Exact copy, pictures excluded: output the lines from the opening of the entries through the line bearing "美国华盛顿州公共卫生和疾病管".

*****

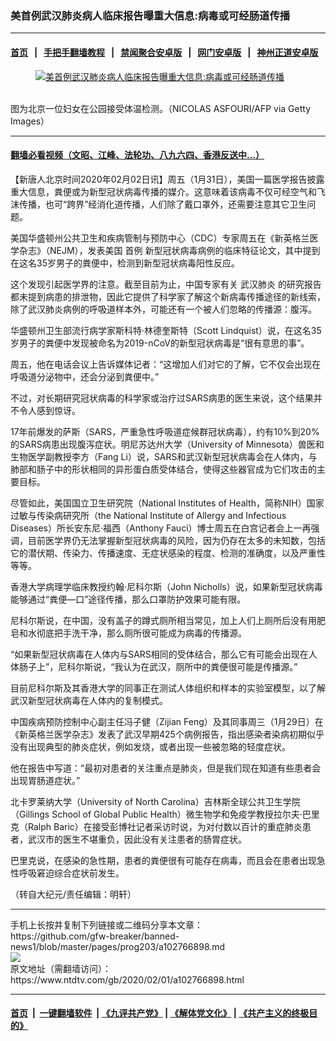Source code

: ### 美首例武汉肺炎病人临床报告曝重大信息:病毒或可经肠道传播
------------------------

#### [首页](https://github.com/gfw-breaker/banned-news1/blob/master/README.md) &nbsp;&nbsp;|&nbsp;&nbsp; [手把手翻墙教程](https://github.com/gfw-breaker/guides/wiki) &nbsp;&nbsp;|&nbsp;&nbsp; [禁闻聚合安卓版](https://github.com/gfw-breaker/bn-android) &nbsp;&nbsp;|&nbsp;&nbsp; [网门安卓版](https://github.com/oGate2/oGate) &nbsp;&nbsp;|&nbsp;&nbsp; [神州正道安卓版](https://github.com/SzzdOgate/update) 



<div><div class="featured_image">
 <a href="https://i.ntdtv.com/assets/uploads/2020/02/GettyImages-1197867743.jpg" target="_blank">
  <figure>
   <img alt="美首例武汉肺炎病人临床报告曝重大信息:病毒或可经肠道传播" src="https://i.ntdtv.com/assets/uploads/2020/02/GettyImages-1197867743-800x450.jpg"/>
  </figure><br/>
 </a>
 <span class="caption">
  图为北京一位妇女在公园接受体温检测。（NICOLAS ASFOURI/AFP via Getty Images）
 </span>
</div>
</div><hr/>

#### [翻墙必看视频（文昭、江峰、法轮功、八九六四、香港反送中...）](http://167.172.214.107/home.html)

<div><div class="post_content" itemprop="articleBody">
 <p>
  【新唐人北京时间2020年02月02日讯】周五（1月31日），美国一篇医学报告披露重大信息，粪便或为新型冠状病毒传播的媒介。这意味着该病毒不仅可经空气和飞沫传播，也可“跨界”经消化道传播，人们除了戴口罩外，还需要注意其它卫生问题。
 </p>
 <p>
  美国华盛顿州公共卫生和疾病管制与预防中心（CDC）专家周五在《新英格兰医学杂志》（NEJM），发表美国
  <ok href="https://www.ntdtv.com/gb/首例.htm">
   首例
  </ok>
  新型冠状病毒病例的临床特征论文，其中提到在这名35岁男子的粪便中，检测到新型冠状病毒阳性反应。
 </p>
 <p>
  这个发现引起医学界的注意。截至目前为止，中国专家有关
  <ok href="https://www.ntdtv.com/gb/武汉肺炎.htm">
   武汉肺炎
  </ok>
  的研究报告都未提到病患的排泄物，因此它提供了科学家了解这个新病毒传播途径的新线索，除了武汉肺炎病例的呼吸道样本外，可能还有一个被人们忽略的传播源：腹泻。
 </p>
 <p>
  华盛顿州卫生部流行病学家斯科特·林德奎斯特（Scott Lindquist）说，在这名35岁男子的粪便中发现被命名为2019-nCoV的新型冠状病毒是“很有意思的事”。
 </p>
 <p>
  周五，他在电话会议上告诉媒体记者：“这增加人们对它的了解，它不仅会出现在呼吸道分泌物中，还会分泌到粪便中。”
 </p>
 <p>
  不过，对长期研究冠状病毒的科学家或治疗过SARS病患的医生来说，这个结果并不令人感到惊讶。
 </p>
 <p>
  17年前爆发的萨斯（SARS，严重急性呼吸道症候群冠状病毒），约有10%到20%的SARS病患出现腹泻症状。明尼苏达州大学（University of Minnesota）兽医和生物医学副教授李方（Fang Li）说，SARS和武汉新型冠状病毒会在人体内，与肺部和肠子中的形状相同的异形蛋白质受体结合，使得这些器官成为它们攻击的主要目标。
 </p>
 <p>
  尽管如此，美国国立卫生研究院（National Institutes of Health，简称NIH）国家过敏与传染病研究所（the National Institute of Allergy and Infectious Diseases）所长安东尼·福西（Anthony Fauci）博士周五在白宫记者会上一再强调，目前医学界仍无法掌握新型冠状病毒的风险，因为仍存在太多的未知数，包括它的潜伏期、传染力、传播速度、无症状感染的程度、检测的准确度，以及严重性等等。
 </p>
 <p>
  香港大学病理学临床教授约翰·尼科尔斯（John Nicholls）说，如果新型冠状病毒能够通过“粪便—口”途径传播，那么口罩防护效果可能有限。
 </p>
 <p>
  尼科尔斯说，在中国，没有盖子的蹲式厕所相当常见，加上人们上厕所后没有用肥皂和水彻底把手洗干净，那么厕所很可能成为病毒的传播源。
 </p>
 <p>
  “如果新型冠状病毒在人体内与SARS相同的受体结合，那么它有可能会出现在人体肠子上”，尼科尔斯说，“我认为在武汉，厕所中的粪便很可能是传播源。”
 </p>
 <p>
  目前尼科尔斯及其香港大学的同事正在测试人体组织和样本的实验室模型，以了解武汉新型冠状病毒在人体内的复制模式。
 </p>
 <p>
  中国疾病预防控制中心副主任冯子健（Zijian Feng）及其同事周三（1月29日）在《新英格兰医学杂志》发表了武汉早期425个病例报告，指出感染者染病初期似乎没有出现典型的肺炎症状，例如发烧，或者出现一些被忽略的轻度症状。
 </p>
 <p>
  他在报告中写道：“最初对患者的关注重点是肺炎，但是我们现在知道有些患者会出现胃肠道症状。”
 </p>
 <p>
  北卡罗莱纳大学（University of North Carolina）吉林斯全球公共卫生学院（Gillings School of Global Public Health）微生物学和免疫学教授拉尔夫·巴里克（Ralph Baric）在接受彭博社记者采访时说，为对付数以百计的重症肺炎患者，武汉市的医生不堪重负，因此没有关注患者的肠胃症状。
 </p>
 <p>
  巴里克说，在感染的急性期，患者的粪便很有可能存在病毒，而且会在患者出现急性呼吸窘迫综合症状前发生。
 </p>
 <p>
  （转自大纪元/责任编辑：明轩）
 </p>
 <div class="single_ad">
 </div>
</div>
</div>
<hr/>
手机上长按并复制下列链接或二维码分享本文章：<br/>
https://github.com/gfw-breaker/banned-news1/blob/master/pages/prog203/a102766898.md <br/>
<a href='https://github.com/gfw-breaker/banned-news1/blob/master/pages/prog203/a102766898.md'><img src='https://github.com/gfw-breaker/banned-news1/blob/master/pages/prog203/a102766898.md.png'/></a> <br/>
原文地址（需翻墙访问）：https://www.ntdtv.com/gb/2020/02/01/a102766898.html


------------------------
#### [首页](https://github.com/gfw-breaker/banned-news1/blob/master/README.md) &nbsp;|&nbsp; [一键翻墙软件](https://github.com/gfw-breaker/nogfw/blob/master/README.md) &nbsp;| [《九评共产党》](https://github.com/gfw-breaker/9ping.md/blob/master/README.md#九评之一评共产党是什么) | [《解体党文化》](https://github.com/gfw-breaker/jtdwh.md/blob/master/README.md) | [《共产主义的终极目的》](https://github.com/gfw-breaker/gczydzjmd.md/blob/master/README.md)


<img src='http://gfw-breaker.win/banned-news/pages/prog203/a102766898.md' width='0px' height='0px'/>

*****

* **Solution to this exercise**:
Source code

: ### 美首例武汉肺炎病人临床报告曝重大信息:病毒或可经肠道传播
------------------------

#### [首页](https://github.com/gfw-breaker/banned-news1/blob/master/README.md) &nbsp;&nbsp;|&nbsp;&nbsp; [手把手翻墙教程](https://github.com/gfw-breaker/guides/wiki) &nbsp;&nbsp;|&nbsp;&nbsp; [禁闻聚合安卓版](https://github.com/gfw-breaker/bn-android) &nbsp;&nbsp;|&nbsp;&nbsp; [网门安卓版](https://github.com/oGate2/oGate) &nbsp;&nbsp;|&nbsp;&nbsp; [神州正道安卓版](https://github.com/SzzdOgate/update) 



<div><div class="featured_image">
 <a href="https://i.ntdtv.com/assets/uploads/2020/02/GettyImages-1197867743.jpg" target="_blank">
  <figure>
   <img alt="美首例武汉肺炎病人临床报告曝重大信息:病毒或可经肠道传播" src="https://i.ntdtv.com/assets/uploads/2020/02/GettyImages-1197867743-800x450.jpg"/>
  </figure><br/>
 </a>
 <span class="caption">
  图为北京一位妇女在公园接受体温检测。（NICOLAS ASFOURI/AFP via Getty Images）
 </span>
</div>
</div><hr/>

#### [翻墙必看视频（文昭、江峰、法轮功、八九六四、香港反送中...）](http://167.172.214.107/home.html)

<div><div class="post_content" itemprop="articleBody">
 <p>
  【新唐人北京时间2020年02月02日讯】周五（1月31日），美国一篇医学报告披露重大信息，粪便或为新型冠状病毒传播的媒介。这意味着该病毒不仅可经空气和飞沫传播，也可“跨界”经消化道传播，人们除了戴口罩外，还需要注意其它卫生问题。
 </p>
 <p>
  美国华盛顿州公共卫生和疾病管制与预防中心（CDC）专家周五在《新英格兰医学杂志》（NEJM），发表美国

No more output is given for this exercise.